Something
strange about Dave Kilbourne, the former longtime Executive Director of the
Downtown Chico Business Association. The back cover of his new book says he was
“raised up on historic Pawleys Island, which is only loosely attached to the
South Carolina low country by the scenic Fiddler Crab Bridge. In his early
teens his family relocated upstate to beautiful Aiken where he spent his
formative years growing up as a free-range child.”
What’s
strange is that the hero of his new novel, Dante Valentime Delancy, a totally
fictional creation, shares exactly the same pedigree. He also shares the same
penchant as his author for free-range behavior and a love of jokes that one
might hear at a drinking establishment. Kilbourne frequents the Sierra Nevada
Taproom where much of the book was written; and Dante might show up there yet.
Speaking
of devil-may-care Dante, the tone of his life’s story is ably captured by the
title of Kilbourne’s novel, “At The Corner Of Fleeheart And Pig Turd Alley”
($14.95 in paperback from Flying Pig Press; available locally at Made In Chico).

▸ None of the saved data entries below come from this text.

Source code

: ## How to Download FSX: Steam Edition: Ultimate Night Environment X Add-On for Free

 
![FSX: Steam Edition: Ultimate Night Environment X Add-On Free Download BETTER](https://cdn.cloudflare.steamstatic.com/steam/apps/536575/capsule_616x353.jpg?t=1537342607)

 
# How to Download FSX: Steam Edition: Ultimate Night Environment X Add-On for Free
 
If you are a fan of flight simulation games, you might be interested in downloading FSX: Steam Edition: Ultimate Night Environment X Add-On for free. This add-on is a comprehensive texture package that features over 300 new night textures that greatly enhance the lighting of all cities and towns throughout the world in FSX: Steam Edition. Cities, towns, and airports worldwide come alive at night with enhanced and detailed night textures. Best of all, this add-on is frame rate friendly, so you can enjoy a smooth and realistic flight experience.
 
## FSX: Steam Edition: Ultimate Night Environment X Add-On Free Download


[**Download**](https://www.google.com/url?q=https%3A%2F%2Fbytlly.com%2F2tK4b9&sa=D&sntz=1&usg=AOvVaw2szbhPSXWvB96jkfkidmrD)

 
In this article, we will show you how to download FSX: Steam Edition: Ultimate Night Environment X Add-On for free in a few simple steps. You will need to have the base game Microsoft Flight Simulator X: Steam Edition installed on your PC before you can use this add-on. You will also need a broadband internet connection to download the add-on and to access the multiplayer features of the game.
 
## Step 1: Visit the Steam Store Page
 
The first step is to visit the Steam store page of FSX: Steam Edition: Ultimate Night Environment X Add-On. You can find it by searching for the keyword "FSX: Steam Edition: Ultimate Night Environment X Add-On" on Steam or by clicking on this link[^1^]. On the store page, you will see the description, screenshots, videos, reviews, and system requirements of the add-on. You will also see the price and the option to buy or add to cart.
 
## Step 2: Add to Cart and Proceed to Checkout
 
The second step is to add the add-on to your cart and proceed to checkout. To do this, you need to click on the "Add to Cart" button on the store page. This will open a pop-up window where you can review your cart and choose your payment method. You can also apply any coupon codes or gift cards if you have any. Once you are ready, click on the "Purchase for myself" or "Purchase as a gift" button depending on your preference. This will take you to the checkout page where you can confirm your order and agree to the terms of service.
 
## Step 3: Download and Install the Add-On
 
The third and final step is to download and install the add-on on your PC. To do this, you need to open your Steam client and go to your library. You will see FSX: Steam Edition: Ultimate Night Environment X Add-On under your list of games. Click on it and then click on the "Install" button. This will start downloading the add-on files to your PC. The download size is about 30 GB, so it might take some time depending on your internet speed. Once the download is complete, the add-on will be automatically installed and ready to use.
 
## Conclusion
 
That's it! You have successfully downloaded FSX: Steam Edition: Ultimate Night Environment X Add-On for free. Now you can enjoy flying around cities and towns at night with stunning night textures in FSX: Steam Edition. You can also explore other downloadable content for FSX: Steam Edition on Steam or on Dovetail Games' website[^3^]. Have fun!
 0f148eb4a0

The cover signpost is a real place, “an actual address in ‘downtown’ Amador
City over there by Jackson and Sutter Creek.” In the story the signs are moved
to Aiken, and there at the corner sits the Palace Flophouse Pub and Casino
Royalé Grille where reside “happy young bachelors all in their mid-twenties,” including
Dante and his brother, Mather Lee Delancy.
The
book is subtitled “Twenty-Five Acts Of Literary Mischief” and recounts not only
Dante’s life but that of his mother, Miss Monsarrat Feliciana Delancy and his
father, Clancy “Boomer” Delancy, a “self-certified soothsayer and pyramidologist.

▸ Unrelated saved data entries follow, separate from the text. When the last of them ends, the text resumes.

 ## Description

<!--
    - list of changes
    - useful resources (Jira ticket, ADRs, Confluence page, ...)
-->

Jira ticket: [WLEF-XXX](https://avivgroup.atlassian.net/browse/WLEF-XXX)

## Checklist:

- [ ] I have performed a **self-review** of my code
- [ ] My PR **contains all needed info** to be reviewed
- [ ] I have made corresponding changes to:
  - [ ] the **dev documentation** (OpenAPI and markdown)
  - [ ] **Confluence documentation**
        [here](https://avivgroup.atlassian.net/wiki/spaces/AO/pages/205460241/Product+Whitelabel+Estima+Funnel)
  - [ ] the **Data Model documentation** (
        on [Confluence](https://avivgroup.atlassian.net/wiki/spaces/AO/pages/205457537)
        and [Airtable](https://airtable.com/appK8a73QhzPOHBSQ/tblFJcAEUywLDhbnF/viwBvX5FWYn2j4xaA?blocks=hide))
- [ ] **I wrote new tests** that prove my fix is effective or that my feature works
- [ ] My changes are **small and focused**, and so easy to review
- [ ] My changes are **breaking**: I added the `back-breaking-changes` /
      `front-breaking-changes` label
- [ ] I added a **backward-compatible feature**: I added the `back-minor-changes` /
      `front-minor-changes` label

… While residing under the same roof, and watching the same I Love Lucy and Ed Sullivan Variety Hour shows, Dante lived with someone who firmly
believed the Egyptian pyramids were constructed by beneficent aliens from outer
space.”
Dante
would go on to serve his country in many ways, from becoming a Clemson (“Go
Tigers!”) forestry student to “wrangling various reptiles and serpents in the
Savannah River Swamp,” becoming a tenured “Associate Professor of Crocodilian
Studies.”
When
it comes to pouring out the stories, Kilbourne is no half-pint.